Task statement
Give the listing below again exactly, but without any of its pictures.

Data records: Begin

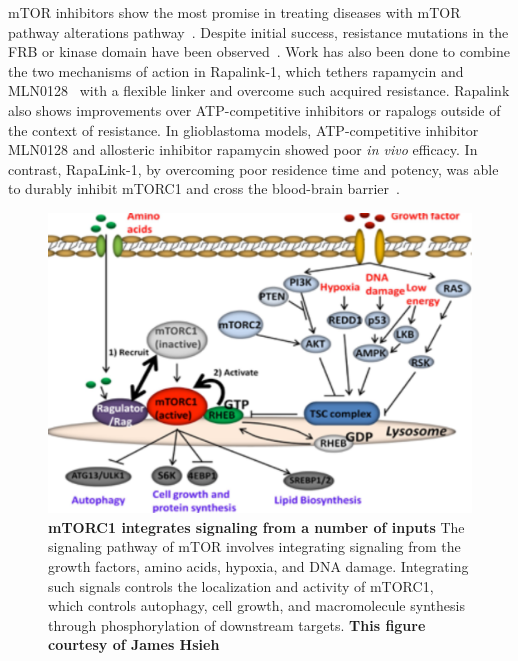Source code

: \documentclass[phd,tocprelim]{cornell}
\begin{document}
mTOR inhibitors show the most promise in treating diseases with mTOR pathway alterations pathway~\citep{Wagle:2014ej}. Despite initial success, resistance mutations in the FRB or kinase domain have been observed~\citep{Wagle:2014be}. Work has also been done to combine the two mechanisms of action in Rapalink-1, which tethers rapamycin and MLN0128~\citep{RodrikOutmezguine:2016km} with a flexible linker and overcome such acquired resistance. Rapalink also shows improvements over ATP-competitive inhibitors or rapalogs outside of the context of resistance.  In glioblastoma models, ATP-competitive inhibitor MLN0128 and allosteric inhibitor rapamycin showed poor \emph{in vivo} efficacy. In contrast, RapaLink-1, by overcoming poor residence time and potency, was able to durably inhibit mTORC1 and cross the blood-brain barrier~\citep{Fan:2017fk}. 

\begin{landscape}
	\begin{figure}[p]
		\centering
		\includegraphics[width=0.8\linewidth]{figures/mtor-fig2.pdf}
		\caption[mTORC1 integrates signaling from a number of inputs]{
			{\bf mTORC1 integrates signaling from a number of inputs}
			The signaling pathway of mTOR involves integrating signaling from the growth factors, amino acids, hypoxia, and DNA damage. Integrating such signals controls the localization and activity of mTORC1, which controls autophagy, cell growth, and macromolecule synthesis through phosphorylation of downstream targets. \bf{This figure courtesy of James Hsieh} 
		}
		\label{fig:mtor-figure2}
	\end{figure}
\end{landscape}
\end{document}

Data records: End

Exercise result
Source code

: \documentclass[phd,tocprelim]{cornell}
\begin{document}
mTOR inhibitors show the most promise in treating diseases with mTOR pathway alterations pathway~\citep{Wagle:2014ej}. Despite initial success, resistance mutations in the FRB or kinase domain have been observed~\citep{Wagle:2014be}. Work has also been done to combine the two mechanisms of action in Rapalink-1, which tethers rapamycin and MLN0128~\citep{RodrikOutmezguine:2016km} with a flexible linker and overcome such acquired resistance. Rapalink also shows improvements over ATP-competitive inhibitors or rapalogs outside of the context of resistance.  In glioblastoma models, ATP-competitive inhibitor MLN0128 and allosteric inhibitor rapamycin showed poor \emph{in vivo} efficacy. In contrast, RapaLink-1, by overcoming poor residence time and potency, was able to durably inhibit mTORC1 and cross the blood-brain barrier~\citep{Fan:2017fk}. 

\begin{landscape}
	\begin{figure}[p]
		\centering
		\includegraphics[width=0.8\linewidth]{figures/mtor-fig2.pdf}
		\caption[mTORC1 integrates signaling from a number of inputs]{
			{\bf mTORC1 integrates signaling from a number of inputs}
			The signaling pathway of mTOR involves integrating signaling from the growth factors, amino acids, hypoxia, and DNA damage. Integrating such signals controls the localization and activity of mTORC1, which controls autophagy, cell growth, and macromolecule synthesis through phosphorylation of downstream targets. \bf{This figure courtesy of James Hsieh} 
		}
		\label{fig:mtor-figure2}
	\end{figure}
\end{landscape}
\end{document}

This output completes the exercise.